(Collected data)
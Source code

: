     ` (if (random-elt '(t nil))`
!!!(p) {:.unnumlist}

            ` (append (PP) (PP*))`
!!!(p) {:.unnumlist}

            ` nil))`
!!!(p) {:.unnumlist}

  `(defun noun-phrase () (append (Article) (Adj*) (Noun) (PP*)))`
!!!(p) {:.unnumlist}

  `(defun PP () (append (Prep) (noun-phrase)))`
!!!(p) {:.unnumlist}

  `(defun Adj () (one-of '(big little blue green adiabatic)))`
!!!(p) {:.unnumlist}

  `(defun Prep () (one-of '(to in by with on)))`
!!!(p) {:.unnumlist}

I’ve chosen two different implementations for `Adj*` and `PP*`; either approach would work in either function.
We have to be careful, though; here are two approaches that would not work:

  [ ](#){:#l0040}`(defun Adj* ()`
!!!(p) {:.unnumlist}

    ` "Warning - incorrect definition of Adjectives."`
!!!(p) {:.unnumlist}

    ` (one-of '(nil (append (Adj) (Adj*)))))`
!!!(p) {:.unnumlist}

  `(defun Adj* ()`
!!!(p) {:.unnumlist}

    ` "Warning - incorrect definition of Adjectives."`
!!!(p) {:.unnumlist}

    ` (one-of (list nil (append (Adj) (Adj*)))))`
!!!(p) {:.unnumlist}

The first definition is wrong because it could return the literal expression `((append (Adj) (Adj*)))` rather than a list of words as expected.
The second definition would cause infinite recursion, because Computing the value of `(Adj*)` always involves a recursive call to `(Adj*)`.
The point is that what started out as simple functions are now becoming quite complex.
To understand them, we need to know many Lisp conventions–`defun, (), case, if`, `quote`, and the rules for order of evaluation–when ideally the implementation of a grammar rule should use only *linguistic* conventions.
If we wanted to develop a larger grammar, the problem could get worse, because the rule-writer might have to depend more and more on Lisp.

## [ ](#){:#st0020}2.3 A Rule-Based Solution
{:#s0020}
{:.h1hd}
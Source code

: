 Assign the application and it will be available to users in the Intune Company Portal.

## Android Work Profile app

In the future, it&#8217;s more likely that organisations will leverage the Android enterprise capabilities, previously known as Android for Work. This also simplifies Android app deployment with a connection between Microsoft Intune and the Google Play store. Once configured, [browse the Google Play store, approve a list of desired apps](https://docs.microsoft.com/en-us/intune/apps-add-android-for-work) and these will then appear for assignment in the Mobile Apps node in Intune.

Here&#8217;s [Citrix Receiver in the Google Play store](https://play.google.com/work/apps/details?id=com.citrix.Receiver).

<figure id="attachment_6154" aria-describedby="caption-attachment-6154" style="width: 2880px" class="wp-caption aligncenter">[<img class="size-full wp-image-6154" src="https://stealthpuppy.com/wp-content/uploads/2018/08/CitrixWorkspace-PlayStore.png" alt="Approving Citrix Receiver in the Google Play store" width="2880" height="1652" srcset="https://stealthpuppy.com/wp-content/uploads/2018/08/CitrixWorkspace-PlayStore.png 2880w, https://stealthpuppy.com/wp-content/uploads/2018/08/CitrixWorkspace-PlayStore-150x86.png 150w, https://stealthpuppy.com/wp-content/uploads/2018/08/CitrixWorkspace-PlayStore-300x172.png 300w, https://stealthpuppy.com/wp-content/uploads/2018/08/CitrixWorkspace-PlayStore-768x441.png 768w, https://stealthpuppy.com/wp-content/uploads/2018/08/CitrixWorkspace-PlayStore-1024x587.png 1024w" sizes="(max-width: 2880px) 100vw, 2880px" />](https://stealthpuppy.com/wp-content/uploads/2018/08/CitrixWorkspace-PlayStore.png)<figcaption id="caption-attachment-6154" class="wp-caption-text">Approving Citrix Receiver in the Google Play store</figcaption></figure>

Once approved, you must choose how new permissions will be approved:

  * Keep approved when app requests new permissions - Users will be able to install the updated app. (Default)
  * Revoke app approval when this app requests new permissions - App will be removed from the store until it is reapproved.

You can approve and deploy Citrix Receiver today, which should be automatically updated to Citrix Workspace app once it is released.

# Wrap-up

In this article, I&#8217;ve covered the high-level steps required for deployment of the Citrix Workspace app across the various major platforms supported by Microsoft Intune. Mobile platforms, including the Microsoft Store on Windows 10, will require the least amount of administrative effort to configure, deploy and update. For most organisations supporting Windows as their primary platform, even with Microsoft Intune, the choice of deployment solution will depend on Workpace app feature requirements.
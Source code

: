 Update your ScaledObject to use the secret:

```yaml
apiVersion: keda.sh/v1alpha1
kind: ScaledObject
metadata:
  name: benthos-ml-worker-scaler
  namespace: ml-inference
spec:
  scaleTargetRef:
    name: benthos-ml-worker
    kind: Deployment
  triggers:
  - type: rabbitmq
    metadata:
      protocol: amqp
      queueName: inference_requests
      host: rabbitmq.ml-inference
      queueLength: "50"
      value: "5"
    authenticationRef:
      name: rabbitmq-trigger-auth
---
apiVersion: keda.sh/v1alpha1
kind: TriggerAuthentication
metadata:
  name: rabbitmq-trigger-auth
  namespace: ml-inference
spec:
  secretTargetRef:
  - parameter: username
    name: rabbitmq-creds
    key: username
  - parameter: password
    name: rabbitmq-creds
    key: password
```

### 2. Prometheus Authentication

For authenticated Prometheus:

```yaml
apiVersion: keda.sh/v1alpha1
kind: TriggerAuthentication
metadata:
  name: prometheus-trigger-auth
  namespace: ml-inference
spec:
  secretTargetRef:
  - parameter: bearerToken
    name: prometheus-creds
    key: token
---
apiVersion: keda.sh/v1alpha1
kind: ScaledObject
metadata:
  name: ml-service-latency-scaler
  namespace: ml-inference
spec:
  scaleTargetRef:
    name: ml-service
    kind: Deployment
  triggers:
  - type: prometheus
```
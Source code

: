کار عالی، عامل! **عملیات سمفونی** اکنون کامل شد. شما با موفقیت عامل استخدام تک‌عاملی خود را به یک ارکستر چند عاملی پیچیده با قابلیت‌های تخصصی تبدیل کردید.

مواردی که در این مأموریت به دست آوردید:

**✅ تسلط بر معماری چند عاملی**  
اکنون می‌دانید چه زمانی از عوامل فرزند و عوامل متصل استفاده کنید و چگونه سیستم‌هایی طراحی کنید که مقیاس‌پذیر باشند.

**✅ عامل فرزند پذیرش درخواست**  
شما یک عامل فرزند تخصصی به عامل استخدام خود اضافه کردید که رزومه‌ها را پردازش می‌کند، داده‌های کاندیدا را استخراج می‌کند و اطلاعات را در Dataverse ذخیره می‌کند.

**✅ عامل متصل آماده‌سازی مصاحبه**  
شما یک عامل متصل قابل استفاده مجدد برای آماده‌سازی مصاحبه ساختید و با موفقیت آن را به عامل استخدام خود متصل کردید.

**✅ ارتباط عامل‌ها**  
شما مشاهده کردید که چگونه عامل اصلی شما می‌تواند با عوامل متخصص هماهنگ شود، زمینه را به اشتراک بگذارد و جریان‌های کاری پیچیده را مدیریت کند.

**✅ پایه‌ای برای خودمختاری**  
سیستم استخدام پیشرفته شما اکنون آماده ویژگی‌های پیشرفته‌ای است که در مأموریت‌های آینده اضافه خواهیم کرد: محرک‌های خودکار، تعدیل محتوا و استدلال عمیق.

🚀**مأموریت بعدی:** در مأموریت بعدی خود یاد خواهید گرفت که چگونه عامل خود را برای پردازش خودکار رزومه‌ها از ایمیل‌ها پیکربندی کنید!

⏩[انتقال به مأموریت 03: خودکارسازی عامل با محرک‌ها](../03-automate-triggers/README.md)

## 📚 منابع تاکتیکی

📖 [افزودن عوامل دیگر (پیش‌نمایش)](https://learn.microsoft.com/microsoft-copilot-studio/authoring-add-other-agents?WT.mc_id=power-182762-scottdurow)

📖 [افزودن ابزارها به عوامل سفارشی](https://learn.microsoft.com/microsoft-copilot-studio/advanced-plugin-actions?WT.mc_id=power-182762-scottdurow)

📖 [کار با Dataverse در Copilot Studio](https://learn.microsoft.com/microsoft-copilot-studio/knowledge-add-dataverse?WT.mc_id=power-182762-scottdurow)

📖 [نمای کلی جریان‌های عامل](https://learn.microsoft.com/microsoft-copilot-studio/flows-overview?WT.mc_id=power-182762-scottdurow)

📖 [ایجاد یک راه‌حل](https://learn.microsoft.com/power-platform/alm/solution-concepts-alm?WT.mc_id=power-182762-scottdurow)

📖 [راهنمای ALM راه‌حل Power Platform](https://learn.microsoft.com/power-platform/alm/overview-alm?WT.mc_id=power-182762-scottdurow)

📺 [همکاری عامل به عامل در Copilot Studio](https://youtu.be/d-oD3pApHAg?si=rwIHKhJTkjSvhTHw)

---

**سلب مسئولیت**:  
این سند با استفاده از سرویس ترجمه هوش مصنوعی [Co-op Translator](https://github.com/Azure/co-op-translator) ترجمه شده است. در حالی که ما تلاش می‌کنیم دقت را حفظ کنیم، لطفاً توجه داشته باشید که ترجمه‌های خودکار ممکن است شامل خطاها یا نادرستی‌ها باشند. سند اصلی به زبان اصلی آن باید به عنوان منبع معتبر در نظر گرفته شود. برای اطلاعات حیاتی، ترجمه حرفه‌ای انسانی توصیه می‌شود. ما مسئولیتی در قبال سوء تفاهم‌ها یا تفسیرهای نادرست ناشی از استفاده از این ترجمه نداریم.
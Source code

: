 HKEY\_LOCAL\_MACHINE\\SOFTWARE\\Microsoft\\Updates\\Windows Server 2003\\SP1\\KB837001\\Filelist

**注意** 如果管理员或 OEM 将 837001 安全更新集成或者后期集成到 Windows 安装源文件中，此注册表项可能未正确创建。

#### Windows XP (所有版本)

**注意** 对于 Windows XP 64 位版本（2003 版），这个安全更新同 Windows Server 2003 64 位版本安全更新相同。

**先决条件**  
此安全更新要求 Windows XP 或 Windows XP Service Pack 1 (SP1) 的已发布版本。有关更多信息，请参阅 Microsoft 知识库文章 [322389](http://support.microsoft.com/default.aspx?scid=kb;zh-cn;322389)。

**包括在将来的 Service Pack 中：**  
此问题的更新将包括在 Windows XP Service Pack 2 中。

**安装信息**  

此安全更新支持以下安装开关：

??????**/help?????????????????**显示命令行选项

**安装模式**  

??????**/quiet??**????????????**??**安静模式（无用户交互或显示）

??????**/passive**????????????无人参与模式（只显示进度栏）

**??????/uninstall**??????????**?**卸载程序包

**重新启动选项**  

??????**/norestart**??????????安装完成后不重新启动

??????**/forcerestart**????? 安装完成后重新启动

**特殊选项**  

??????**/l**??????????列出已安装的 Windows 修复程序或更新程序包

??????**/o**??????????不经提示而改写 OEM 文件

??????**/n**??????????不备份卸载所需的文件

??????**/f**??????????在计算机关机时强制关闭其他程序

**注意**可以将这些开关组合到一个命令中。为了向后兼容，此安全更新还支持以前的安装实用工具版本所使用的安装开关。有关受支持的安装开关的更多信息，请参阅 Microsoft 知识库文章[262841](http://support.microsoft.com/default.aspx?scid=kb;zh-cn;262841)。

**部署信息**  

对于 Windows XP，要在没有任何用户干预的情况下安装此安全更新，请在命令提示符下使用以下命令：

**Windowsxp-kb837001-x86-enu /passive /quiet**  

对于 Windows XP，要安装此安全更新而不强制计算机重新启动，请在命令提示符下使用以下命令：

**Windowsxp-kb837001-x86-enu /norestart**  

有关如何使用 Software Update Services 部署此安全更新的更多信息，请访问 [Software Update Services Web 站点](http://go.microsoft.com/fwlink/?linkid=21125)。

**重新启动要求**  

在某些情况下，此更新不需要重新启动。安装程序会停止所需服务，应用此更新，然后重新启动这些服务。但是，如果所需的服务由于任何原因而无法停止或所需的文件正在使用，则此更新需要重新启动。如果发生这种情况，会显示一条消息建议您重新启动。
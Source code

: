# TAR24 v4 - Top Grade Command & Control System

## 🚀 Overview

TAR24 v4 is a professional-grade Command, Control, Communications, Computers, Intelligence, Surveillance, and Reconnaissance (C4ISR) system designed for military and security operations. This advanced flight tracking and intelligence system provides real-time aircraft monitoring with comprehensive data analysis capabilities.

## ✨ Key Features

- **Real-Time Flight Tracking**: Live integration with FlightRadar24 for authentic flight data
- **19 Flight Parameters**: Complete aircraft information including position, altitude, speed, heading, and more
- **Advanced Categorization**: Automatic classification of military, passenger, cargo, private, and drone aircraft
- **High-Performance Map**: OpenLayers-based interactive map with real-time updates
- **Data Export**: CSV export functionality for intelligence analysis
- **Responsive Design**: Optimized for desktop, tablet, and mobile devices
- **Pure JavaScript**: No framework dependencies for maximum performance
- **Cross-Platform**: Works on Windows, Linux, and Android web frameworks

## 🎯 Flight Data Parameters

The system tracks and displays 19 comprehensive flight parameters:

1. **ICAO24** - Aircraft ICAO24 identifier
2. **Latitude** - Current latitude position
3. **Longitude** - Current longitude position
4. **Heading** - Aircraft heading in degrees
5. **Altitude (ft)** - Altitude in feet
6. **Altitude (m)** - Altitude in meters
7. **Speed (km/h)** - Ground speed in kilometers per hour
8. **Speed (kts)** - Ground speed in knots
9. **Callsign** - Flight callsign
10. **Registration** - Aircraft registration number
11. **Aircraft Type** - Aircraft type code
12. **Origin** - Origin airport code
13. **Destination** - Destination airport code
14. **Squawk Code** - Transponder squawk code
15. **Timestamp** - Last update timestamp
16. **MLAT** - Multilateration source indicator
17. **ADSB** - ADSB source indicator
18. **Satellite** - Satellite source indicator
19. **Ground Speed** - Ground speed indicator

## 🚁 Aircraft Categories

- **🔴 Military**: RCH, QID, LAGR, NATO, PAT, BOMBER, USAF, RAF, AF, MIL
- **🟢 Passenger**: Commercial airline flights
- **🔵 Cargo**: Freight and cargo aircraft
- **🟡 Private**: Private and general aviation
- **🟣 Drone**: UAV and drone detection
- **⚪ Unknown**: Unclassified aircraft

▶ _Exercise instructions_:
Lines above with "اکنون": state how many, nothing more.

▶ _Task response_:
3